SOURCE DATA ▸
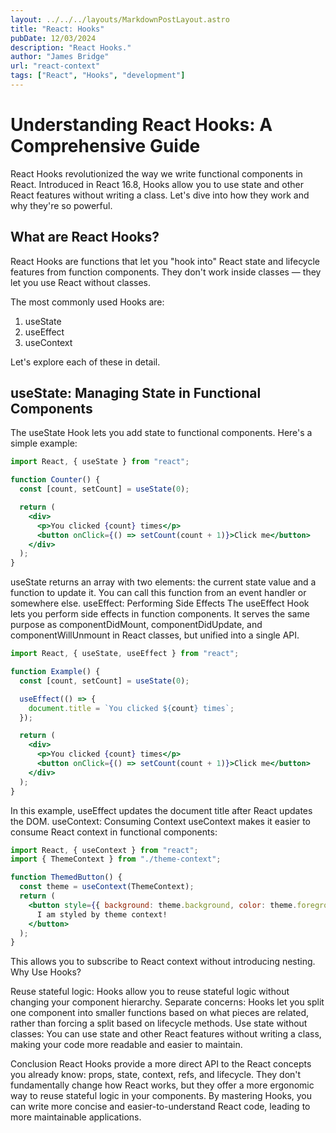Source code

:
 ```yaml
---
layout: ../../../layouts/MarkdownPostLayout.astro
title: "React: Hooks"
pubDate: 12/03/2024
description: "React Hooks."
author: "James Bridge"
url: "react-context"
tags: ["React", "Hooks", "development"]
---
```


# Understanding React Hooks: A Comprehensive Guide

React Hooks revolutionized the way we write functional components in React. Introduced in React 16.8, Hooks allow you to use state and other React features without writing a class. Let's dive into how they work and why they're so powerful.

## What are React Hooks?

React Hooks are functions that let you "hook into" React state and lifecycle features from function components. They don't work inside classes — they let you use React without classes.

The most commonly used Hooks are:

1. useState
2. useEffect
3. useContext

Let's explore each of these in detail.

## useState: Managing State in Functional Components

The useState Hook lets you add state to functional components. Here's a simple example:

```jsx
import React, { useState } from "react";

function Counter() {
  const [count, setCount] = useState(0);

  return (
    <div>
      <p>You clicked {count} times</p>
      <button onClick={() => setCount(count + 1)}>Click me</button>
    </div>
  );
}
```

useState returns an array with two elements: the current state value and a function to update it. You can call this function from an event handler or somewhere else.
useEffect: Performing Side Effects
The useEffect Hook lets you perform side effects in function components. It serves the same purpose as componentDidMount, componentDidUpdate, and componentWillUnmount in React classes, but unified into a single API.

```jsx
import React, { useState, useEffect } from "react";

function Example() {
  const [count, setCount] = useState(0);

  useEffect(() => {
    document.title = `You clicked ${count} times`;
  });

  return (
    <div>
      <p>You clicked {count} times</p>
      <button onClick={() => setCount(count + 1)}>Click me</button>
    </div>
  );
}
```

In this example, useEffect updates the document title after React updates the DOM.
useContext: Consuming Context
useContext makes it easier to consume React context in functional components:

```jsx
import React, { useContext } from "react";
import { ThemeContext } from "./theme-context";

function ThemedButton() {
  const theme = useContext(ThemeContext);
  return (
    <button style={{ background: theme.background, color: theme.foreground }}>
      I am styled by theme context!
    </button>
  );
}
```

This allows you to subscribe to React context without introducing nesting.
Why Use Hooks?

Reuse stateful logic: Hooks allow you to reuse stateful logic without changing your component hierarchy.
Separate concerns: Hooks let you split one component into smaller functions based on what pieces are related, rather than forcing a split based on lifecycle methods.
Use state without classes: You can use state and other React features without writing a class, making your code more readable and easier to maintain.

Conclusion
React Hooks provide a more direct API to the React concepts you already know: props, state, context, refs, and lifecycle. They don't fundamentally change how React works, but they offer a more ergonomic way to reuse stateful logic in your components.
By mastering Hooks, you can write more concise and easier-to-understand React code, leading to more maintainable applications.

ASSIGNED TASK ▸ Your answer should be every line above that contains the word "ThemeContext".

SOLUTION BELOW ▸
import { ThemeContext } from "./theme-context";
  const theme = useContext(ThemeContext);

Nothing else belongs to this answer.